In the data below, which lines hold the word "destination"? Copy them.
-- Opening Marker --
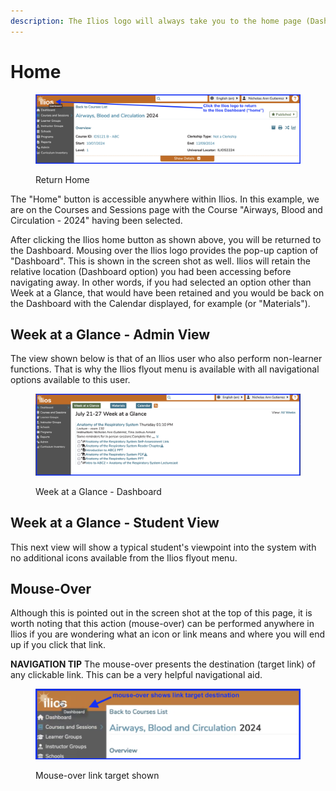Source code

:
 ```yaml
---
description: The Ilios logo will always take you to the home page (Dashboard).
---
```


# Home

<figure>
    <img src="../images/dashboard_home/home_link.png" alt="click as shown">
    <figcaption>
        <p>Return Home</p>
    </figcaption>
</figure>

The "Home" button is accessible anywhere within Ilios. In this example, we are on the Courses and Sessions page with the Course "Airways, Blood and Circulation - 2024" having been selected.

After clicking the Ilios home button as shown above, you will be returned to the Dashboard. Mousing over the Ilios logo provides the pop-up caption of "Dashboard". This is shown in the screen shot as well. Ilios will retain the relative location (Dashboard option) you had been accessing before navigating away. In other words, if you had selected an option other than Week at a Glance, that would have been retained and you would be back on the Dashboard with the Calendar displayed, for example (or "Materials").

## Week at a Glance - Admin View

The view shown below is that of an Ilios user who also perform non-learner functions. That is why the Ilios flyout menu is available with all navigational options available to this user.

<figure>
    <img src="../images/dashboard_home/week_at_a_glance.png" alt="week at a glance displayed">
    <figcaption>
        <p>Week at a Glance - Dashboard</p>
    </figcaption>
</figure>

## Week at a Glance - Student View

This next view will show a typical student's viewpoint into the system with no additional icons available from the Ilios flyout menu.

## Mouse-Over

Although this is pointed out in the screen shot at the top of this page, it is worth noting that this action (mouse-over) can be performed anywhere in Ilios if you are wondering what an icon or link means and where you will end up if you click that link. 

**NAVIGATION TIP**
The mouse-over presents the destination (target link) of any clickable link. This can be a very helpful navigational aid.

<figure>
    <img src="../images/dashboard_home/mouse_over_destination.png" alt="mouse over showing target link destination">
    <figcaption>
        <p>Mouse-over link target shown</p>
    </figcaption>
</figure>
-- Closing Marker --
-- Opening Marker --
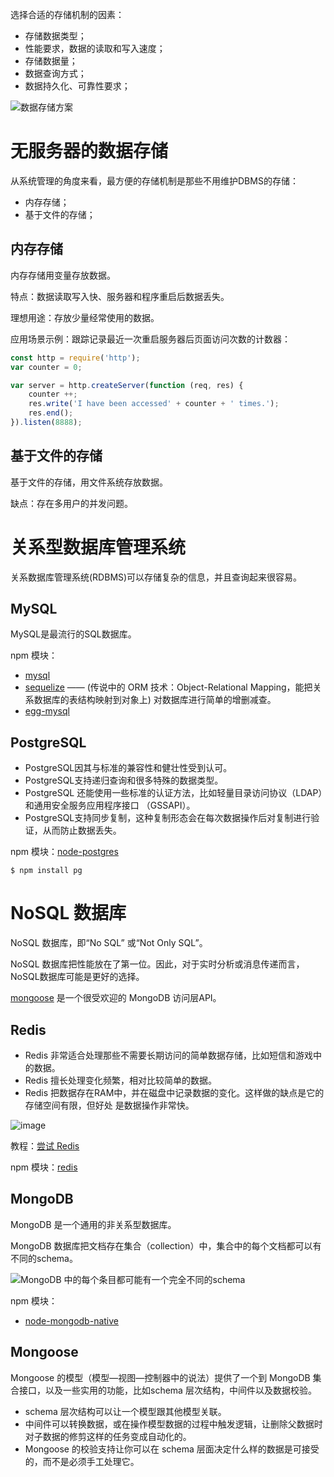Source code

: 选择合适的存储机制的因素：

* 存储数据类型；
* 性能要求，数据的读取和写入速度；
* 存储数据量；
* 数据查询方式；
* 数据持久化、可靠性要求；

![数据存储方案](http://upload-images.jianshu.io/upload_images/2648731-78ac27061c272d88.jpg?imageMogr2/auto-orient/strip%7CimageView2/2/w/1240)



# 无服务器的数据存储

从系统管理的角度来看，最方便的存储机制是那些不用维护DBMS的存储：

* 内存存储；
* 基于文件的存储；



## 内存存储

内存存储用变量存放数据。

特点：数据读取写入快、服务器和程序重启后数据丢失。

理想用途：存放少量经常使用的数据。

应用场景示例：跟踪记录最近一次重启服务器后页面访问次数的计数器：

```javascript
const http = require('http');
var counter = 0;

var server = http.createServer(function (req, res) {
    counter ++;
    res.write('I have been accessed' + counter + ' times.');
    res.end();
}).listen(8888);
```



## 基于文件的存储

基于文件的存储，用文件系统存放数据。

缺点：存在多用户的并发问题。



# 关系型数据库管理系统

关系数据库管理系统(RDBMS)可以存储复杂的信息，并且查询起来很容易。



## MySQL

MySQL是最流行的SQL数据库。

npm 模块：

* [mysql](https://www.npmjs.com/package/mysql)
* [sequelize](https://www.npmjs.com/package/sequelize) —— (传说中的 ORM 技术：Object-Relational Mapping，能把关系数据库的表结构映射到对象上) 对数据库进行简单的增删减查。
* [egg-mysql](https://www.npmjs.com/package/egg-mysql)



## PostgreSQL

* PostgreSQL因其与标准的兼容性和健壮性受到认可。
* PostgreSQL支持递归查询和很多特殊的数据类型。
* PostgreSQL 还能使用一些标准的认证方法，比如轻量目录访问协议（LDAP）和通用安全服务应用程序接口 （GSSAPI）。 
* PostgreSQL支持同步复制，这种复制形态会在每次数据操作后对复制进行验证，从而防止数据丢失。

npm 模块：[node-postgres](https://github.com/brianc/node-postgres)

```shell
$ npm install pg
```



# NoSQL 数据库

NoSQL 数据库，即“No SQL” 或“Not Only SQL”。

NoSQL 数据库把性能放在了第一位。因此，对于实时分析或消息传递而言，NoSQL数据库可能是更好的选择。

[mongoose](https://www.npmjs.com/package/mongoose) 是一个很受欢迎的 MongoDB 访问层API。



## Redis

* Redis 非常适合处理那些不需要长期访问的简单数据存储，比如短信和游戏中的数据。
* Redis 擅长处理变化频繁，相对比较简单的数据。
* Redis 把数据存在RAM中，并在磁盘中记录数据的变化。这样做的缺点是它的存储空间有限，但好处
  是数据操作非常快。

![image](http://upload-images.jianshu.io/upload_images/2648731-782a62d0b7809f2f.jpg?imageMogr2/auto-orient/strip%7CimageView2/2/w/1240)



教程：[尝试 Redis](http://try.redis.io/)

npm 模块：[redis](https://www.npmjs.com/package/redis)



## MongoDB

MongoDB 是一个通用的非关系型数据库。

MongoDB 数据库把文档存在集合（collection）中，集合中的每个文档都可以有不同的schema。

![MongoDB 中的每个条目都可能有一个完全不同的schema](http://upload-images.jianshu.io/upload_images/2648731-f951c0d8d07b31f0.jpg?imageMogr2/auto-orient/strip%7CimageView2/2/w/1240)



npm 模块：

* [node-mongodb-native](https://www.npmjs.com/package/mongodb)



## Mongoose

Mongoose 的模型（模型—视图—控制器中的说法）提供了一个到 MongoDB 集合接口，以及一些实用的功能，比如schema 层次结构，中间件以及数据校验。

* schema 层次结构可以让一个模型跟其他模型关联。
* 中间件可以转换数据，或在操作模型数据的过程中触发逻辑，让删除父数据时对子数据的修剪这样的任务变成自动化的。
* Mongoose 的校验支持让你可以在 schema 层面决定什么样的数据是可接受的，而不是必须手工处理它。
-- Closing Marker --
▶ _Solution to this exercise_
The mouse-over presents the destination (target link) of any clickable link. This can be a very helpful navigational aid.
    <img src="../images/dashboard_home/mouse_over_destination.png" alt="mouse over showing target link destination">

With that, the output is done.